Entonces acuden a tu inventario memorístico ejemplos de la publicidad citadina. Tiendes hilos donde cuelgas y relacionas una cosa con la otra. Piensas, por ejemplo, en la publicidad de bebidas, medicinas, derivados del petróleo y su servicio a la ciudadanía.

Tú que has caminado, que has recorrido diversos rincones de la ciudad, puedes decir y ejemplificar. Muestra de ello, de lo que dices, son esos ladrillos que una vez decoraron paredes y aceras, refresquerías donde se ofrecía una gaseosa para el sediento, o un vaso horchatero para aplacar los calores intensos.

Aquel niño sale de una casa del rumbo, con un pantalón que fue largo y que ahora mamá ha recortado para que le sirva “de diario”. Es un short, el pantalón corto le queda un poco ancho y flojo, cosa que no le importa porque lo sujeta a su escuálido cuerpo con una soga, un mecate.

Camina y, más que caminar, corre sobre el pavimento ardiente, encuentra el lado de la sombra y continúa corriendo; con las dos manos sostiene y, por delante, lleva un envase de vidrio. Va por el refresco para el almuerzo, te explicas la prisa o la premura por ir y regresar.

Promocionales de la bebida emblemática meridana elaborada por la industria yucateca (Archivo del autor)
Promocionales de la bebida emblemática meridana elaborada por la industria yucateca (Archivo del autor)

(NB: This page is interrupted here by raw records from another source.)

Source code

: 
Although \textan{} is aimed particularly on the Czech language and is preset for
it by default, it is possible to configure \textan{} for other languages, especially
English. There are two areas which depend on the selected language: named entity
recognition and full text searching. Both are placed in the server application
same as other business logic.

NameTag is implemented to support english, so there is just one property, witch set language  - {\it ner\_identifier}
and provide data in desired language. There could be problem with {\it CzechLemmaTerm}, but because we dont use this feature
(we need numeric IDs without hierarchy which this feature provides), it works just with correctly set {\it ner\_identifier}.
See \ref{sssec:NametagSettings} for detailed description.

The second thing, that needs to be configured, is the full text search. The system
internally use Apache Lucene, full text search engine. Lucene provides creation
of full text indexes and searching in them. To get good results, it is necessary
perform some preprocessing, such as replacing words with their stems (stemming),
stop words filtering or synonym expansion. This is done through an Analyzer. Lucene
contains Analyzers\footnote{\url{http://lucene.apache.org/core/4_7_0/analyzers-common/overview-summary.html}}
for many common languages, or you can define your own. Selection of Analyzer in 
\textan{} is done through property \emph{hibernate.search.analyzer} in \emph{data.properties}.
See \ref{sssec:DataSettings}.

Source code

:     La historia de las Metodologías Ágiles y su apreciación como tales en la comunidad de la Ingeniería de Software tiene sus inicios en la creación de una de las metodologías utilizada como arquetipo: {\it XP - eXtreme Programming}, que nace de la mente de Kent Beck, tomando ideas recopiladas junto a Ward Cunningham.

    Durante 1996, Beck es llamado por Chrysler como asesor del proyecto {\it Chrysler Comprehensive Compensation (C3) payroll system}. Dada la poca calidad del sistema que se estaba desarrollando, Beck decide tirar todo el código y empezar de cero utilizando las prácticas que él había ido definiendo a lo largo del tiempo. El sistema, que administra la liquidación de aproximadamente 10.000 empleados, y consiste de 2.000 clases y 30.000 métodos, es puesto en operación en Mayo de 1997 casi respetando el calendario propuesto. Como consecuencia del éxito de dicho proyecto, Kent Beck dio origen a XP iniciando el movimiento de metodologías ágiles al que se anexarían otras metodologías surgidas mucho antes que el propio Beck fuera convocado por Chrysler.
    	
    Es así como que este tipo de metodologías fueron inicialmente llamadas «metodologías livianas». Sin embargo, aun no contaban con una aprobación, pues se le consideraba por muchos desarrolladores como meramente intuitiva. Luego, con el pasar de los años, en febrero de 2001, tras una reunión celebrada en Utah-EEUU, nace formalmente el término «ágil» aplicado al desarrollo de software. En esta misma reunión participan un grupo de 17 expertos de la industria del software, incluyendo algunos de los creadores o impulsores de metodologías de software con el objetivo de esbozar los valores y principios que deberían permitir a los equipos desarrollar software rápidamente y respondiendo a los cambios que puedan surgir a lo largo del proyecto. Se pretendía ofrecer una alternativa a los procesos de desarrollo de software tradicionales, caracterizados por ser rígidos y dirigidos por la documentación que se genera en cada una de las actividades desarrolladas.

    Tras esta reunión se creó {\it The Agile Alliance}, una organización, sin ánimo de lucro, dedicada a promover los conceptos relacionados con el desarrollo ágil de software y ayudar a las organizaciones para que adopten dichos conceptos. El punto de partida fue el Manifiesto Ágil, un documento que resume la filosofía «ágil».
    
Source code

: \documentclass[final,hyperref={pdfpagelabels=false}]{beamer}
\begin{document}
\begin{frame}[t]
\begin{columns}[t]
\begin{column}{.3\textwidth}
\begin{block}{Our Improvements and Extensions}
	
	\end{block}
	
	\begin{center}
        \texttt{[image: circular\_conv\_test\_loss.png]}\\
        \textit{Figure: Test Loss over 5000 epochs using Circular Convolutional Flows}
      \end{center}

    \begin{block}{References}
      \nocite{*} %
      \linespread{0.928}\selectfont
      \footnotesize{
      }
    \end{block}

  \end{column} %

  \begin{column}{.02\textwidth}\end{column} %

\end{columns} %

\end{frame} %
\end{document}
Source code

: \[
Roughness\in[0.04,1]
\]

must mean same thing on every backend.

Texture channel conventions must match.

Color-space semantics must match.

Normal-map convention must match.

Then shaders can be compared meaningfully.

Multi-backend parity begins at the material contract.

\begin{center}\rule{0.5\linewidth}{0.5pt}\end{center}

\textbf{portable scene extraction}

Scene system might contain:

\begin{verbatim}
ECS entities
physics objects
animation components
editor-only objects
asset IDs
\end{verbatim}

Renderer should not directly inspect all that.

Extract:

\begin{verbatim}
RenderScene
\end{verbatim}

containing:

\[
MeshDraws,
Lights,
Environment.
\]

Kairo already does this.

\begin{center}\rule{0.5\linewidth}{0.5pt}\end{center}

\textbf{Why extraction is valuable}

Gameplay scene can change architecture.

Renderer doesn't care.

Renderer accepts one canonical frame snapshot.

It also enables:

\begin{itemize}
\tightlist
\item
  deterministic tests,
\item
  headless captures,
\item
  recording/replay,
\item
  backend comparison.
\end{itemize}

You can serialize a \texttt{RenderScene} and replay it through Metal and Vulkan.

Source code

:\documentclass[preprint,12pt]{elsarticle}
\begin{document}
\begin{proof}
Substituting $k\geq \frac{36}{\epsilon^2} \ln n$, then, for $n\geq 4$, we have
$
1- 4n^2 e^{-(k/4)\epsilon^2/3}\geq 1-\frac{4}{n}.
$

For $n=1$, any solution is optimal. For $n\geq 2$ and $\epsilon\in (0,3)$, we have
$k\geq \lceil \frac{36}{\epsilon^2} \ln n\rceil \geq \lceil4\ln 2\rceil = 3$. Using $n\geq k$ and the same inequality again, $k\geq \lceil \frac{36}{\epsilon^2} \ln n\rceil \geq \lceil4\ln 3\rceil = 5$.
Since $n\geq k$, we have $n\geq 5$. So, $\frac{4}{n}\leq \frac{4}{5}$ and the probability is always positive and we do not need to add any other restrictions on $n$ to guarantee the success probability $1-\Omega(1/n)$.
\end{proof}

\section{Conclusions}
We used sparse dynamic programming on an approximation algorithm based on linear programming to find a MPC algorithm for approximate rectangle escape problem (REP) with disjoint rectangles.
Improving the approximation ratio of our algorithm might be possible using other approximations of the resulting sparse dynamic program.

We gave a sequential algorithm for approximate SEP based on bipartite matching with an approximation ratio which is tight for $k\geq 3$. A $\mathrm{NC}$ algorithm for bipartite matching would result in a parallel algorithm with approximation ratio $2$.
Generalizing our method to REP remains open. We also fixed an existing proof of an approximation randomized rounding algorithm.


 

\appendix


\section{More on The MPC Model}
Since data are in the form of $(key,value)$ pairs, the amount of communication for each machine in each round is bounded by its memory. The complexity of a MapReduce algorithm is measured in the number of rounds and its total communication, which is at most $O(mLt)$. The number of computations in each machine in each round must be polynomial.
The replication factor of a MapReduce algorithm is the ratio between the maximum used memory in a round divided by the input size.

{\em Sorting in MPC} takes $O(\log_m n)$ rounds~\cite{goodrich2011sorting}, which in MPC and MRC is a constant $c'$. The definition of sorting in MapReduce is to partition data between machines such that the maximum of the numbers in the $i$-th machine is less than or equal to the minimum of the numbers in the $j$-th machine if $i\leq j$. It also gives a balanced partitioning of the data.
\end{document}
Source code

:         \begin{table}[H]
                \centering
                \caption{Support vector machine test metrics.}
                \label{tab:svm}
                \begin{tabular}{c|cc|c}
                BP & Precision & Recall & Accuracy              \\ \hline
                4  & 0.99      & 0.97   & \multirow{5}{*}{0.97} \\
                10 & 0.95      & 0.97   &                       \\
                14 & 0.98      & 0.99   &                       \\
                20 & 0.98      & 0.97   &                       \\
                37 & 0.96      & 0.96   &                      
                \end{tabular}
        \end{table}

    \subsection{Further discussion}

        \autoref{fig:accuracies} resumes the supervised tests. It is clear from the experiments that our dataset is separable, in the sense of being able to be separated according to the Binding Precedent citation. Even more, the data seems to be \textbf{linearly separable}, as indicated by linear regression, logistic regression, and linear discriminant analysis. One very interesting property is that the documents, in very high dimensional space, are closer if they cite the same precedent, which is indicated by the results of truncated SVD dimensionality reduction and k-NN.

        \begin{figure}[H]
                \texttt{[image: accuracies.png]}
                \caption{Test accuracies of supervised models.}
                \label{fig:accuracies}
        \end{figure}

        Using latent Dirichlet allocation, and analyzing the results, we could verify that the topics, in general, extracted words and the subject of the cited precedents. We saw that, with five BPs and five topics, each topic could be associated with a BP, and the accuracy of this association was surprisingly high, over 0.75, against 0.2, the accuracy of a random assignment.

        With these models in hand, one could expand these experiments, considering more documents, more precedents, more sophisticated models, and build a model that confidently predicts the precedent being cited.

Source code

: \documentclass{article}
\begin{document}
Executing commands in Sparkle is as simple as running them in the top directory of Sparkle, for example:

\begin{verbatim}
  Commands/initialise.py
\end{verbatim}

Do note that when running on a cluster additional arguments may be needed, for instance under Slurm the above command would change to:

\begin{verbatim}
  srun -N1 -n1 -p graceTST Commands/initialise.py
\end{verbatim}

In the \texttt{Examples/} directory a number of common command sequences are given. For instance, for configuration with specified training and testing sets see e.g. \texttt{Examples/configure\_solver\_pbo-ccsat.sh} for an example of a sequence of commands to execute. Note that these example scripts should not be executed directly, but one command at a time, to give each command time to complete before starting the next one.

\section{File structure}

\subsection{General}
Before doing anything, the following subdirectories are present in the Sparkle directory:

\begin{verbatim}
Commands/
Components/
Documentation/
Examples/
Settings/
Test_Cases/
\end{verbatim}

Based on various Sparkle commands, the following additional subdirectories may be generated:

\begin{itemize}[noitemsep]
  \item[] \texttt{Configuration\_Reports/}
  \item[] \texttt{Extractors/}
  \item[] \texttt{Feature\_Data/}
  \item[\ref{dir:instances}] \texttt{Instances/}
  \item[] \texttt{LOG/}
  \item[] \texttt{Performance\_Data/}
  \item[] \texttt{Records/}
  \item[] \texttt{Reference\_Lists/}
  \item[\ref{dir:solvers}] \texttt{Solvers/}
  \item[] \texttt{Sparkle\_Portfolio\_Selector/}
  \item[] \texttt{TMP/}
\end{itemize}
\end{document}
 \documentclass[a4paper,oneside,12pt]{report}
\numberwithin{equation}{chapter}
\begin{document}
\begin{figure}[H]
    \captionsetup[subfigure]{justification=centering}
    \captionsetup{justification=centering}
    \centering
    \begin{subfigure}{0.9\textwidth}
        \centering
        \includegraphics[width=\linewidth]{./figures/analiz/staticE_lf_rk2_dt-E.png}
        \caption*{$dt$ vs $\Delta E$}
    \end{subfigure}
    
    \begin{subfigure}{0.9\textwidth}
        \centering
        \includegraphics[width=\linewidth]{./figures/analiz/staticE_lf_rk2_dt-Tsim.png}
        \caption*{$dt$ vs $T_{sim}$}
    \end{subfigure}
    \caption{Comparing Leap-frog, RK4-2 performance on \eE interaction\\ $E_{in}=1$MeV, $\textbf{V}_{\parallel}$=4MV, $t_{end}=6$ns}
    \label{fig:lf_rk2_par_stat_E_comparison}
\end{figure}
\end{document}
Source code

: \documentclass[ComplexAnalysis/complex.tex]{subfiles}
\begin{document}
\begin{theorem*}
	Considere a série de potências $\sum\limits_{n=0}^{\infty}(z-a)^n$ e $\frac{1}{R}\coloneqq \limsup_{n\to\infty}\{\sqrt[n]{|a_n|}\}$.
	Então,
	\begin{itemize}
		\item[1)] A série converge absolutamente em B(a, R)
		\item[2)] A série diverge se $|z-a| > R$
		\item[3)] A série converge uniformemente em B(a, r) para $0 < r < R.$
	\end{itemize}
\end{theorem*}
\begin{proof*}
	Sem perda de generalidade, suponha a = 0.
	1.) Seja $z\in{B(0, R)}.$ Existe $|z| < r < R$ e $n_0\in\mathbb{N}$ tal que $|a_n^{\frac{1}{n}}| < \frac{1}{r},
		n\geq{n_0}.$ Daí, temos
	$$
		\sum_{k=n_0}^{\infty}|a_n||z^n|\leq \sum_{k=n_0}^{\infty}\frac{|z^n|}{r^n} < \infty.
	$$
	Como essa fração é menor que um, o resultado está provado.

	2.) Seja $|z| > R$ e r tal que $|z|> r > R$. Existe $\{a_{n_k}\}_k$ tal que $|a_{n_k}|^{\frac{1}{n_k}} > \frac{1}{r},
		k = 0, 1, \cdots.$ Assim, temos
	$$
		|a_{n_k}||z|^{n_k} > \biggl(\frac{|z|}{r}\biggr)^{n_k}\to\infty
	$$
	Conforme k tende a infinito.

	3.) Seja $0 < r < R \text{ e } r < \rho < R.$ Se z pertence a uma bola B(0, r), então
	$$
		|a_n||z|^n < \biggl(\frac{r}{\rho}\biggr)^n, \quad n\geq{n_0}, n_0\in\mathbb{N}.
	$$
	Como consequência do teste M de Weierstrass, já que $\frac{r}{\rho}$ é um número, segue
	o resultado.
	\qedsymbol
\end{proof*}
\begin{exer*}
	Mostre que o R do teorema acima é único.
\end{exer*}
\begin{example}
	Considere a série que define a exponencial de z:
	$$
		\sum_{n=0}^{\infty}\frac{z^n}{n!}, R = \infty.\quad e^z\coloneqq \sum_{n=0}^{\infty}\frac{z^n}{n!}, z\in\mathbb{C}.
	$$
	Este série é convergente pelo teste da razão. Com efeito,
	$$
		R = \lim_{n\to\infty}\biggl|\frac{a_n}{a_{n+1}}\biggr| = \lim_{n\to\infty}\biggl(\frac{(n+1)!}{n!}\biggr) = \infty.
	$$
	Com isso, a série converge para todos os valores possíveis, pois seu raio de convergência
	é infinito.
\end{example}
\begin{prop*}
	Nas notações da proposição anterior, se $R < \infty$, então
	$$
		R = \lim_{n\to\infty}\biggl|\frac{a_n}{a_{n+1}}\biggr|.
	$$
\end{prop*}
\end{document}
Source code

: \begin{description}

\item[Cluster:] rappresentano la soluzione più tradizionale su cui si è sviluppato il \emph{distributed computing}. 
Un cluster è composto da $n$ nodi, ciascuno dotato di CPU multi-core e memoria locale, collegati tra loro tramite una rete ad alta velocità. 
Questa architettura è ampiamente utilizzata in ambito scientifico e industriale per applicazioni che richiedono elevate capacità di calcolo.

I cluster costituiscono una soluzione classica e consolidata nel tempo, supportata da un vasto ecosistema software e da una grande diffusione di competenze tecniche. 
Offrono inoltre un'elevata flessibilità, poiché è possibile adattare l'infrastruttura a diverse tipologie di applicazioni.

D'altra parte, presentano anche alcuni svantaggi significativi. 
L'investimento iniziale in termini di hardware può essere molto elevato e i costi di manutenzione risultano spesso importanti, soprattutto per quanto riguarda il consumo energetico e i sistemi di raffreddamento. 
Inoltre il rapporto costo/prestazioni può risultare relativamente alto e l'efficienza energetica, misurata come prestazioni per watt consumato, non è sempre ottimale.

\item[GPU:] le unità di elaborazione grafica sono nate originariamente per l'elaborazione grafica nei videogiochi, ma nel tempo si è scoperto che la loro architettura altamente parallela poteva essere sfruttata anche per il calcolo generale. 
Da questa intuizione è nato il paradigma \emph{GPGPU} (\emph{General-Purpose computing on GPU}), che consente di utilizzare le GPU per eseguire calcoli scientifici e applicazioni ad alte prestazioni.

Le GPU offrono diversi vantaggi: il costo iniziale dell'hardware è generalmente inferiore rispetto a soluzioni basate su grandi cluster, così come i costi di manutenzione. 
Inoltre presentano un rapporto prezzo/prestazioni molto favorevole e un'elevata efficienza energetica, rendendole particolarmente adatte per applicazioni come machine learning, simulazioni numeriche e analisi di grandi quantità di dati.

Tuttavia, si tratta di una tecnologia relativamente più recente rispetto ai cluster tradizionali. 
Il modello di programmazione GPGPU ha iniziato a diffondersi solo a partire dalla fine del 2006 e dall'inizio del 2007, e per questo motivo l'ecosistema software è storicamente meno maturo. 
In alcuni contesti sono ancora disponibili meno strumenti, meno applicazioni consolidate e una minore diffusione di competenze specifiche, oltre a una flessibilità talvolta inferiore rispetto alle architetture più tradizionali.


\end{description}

Y ahí está la refresquería. Un anexo al predio contiguo, o quizá la misma construcción. Una lámina con un madero mantiene como párpado levantado la cortina, indicando la apertura de la tienda. La pared frontal está decorada con ladrillos de pasta, cuatro ladrillos forman las palabras “Sidra Pino”. Han pasado muchos años. Las piezas han perdido su esmalte. Algunas se han caído, pero lo que perdura es un recuerdo para los propietarios de la casa. La empresa refresquera ya no existe. Vivimos con indiferencia su agonía. Esta refresquería, por los rumbos de la calle ochenta y dos, es un recuerdo para los vecinos del rumbo. Nada que valga tanta atención, por ser tan común, excepto para los que lo ven por vez primera.

Ustedes recordarán aquellos ladrillos que publicitaban la Roberina, para (dixit) dolor de cabeza, muelas, reumatismo, y finalizaba con resfriados. A un costado del nombre, el precio: cinco centavos.

La Roberina fue un polvo analgésico elaborado por los Laboratorios Roberina S.A., localizados en Av. Francia 6, Villa Obregón, en el Distrito Federal. La responsable fue Ofelia Ochoa de Guerrero de la Universidad Nacional. La presentación fue patentada el 18 de junio de 1930. Hace ochenta y seis años. Una feliz casualidad. Al final de estas palabras sitúo la ficha museográfica del medicamento, proveniente de Museo del Objeto del Objeto (MODO).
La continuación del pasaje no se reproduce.